Stored data
···

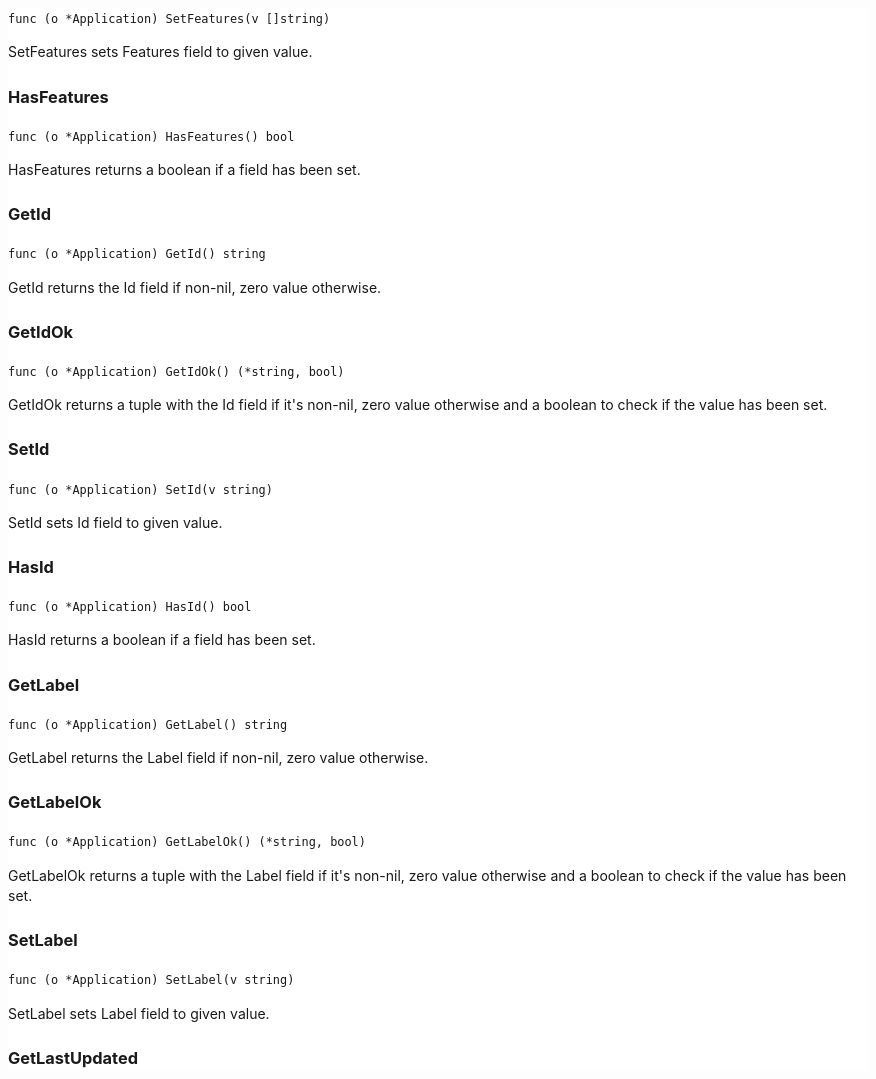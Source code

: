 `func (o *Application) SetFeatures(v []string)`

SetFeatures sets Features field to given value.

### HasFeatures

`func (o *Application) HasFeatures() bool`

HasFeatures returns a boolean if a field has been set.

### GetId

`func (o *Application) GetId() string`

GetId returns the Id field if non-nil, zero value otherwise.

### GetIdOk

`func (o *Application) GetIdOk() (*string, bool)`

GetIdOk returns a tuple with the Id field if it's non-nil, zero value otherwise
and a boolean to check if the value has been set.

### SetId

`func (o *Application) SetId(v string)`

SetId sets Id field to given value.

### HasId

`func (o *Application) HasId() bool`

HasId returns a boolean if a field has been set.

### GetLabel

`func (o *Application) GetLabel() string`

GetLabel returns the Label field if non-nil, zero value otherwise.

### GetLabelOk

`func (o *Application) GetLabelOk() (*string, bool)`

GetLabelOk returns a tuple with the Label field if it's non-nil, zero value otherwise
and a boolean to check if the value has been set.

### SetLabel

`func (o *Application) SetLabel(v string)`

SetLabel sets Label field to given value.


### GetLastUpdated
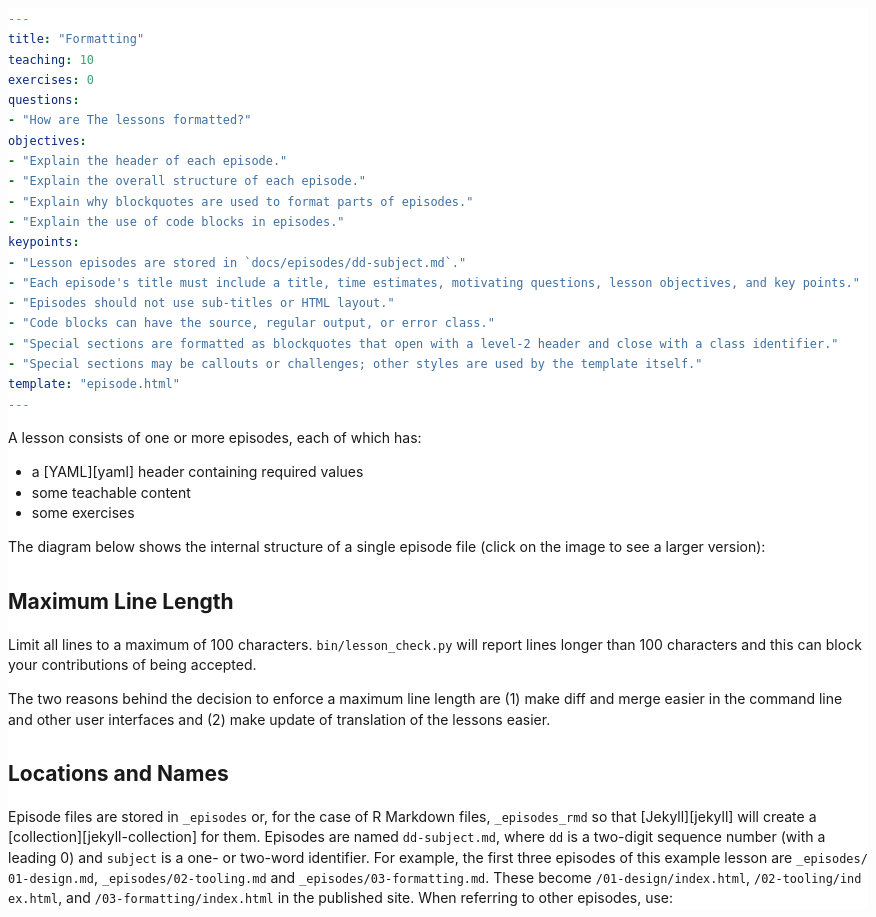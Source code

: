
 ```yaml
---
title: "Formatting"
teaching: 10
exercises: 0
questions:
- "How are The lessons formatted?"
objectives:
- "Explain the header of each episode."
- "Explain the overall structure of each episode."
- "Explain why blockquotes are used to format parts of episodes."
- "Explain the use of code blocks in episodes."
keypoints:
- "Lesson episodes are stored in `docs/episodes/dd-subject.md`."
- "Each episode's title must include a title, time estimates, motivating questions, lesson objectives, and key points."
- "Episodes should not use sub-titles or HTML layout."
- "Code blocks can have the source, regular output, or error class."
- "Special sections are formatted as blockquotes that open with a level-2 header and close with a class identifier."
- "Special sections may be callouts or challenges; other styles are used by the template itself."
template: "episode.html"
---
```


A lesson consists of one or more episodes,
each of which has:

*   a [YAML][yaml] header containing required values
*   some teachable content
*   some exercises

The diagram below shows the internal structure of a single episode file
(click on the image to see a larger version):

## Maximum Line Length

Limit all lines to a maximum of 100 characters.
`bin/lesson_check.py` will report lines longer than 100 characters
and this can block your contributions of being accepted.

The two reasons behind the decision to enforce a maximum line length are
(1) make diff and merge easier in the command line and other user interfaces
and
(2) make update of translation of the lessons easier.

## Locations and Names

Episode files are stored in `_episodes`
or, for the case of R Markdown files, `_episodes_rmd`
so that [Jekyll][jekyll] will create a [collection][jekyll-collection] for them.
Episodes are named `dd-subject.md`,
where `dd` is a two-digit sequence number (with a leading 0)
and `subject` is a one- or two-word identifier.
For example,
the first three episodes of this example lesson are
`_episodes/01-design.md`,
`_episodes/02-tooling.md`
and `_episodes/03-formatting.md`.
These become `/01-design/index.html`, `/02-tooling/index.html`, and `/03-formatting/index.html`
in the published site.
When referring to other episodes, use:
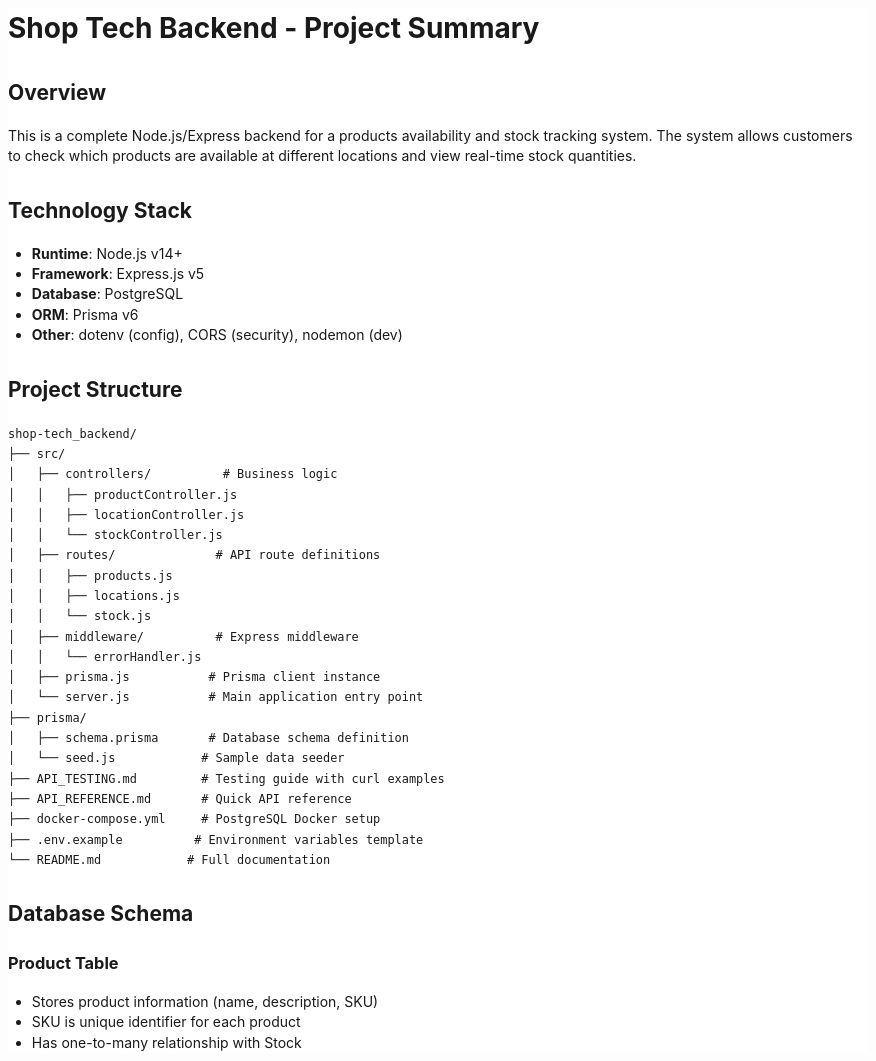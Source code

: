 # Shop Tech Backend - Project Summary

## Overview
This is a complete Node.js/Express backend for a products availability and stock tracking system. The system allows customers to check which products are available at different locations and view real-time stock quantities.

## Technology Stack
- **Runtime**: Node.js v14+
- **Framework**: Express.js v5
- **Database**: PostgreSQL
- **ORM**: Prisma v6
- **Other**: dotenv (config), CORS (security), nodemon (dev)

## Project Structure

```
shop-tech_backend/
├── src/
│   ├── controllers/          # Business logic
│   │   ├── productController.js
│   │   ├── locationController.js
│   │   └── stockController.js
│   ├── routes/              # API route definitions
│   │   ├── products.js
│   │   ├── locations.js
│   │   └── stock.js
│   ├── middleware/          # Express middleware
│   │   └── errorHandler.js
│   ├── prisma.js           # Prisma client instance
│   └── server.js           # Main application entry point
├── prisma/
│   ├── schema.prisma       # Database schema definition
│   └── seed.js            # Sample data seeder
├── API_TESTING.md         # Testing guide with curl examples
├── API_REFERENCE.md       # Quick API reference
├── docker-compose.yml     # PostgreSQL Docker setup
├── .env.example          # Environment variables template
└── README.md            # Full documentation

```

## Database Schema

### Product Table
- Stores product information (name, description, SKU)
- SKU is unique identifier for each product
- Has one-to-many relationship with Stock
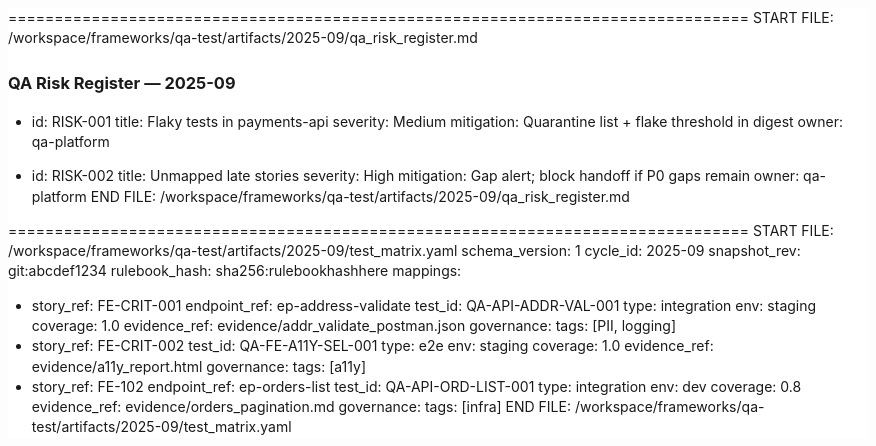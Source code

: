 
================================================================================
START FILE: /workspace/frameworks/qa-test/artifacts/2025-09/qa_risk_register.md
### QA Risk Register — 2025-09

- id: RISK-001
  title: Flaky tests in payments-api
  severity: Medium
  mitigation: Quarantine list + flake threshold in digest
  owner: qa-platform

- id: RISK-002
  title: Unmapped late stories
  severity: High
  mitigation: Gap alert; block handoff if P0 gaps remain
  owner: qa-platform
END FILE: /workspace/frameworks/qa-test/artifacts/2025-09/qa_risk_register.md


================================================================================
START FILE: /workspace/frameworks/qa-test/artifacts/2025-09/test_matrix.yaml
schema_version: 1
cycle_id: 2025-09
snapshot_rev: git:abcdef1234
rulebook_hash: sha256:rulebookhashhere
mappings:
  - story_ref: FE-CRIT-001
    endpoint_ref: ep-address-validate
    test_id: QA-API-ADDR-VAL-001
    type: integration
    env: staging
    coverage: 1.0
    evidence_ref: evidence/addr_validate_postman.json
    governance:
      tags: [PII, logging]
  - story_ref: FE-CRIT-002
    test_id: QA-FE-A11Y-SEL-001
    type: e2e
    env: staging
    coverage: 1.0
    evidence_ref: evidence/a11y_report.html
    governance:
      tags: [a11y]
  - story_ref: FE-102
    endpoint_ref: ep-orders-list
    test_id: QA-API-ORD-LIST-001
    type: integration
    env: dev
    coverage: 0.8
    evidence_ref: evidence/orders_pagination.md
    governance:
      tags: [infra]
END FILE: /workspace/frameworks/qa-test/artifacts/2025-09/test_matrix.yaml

···

Exercise> Once the line with "## Maximum Line Length" is found in the records above, print exactly that line and every line after it through the line with "so that [Jekyll][jekyll]".

Exercise output>
## Maximum Line Length

Limit all lines to a maximum of 100 characters.
`bin/lesson_check.py` will report lines longer than 100 characters
and this can block your contributions of being accepted.

The two reasons behind the decision to enforce a maximum line length are
(1) make diff and merge easier in the command line and other user interfaces
and
(2) make update of translation of the lessons easier.

## Locations and Names

Episode files are stored in `_episodes`
or, for the case of R Markdown files, `_episodes_rmd`
so that [Jekyll][jekyll] will create a [collection][jekyll-collection] for them.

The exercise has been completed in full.